The reply is to be an exact repetition of the entries that follow, with each picture left out.
::: DATASET RECORDS :::
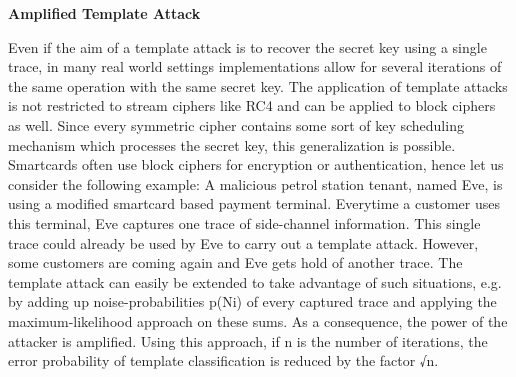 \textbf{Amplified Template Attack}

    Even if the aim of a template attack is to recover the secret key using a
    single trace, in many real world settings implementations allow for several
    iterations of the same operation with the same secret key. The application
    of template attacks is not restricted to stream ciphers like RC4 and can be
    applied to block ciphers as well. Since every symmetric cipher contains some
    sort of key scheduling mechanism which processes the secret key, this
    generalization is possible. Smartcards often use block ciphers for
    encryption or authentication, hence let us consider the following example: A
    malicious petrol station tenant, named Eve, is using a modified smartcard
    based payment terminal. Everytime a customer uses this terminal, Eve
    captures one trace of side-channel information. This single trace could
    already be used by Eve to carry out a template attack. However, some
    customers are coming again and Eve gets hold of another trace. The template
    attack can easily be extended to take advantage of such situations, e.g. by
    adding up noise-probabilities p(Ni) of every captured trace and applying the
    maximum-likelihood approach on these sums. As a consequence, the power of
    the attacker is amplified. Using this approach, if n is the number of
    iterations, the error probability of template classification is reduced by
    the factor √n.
:::
**SOLUTION FOR THIS EXERCISE**
 \textbf{Amplified Template Attack}

    Even if the aim of a template attack is to recover the secret key using a
    single trace, in many real world settings implementations allow for several
    iterations of the same operation with the same secret key. The application
    of template attacks is not restricted to stream ciphers like RC4 and can be
    applied to block ciphers as well. Since every symmetric cipher contains some
    sort of key scheduling mechanism which processes the secret key, this
    generalization is possible. Smartcards often use block ciphers for
    encryption or authentication, hence let us consider the following example: A
    malicious petrol station tenant, named Eve, is using a modified smartcard
    based payment terminal. Everytime a customer uses this terminal, Eve
    captures one trace of side-channel information. This single trace could
    already be used by Eve to carry out a template attack. However, some
    customers are coming again and Eve gets hold of another trace. The template
    attack can easily be extended to take advantage of such situations, e.g. by
    adding up noise-probabilities p(Ni) of every captured trace and applying the
    maximum-likelihood approach on these sums. As a consequence, the power of
    the attacker is amplified. Using this approach, if n is the number of
    iterations, the error probability of template classification is reduced by
    the factor √n.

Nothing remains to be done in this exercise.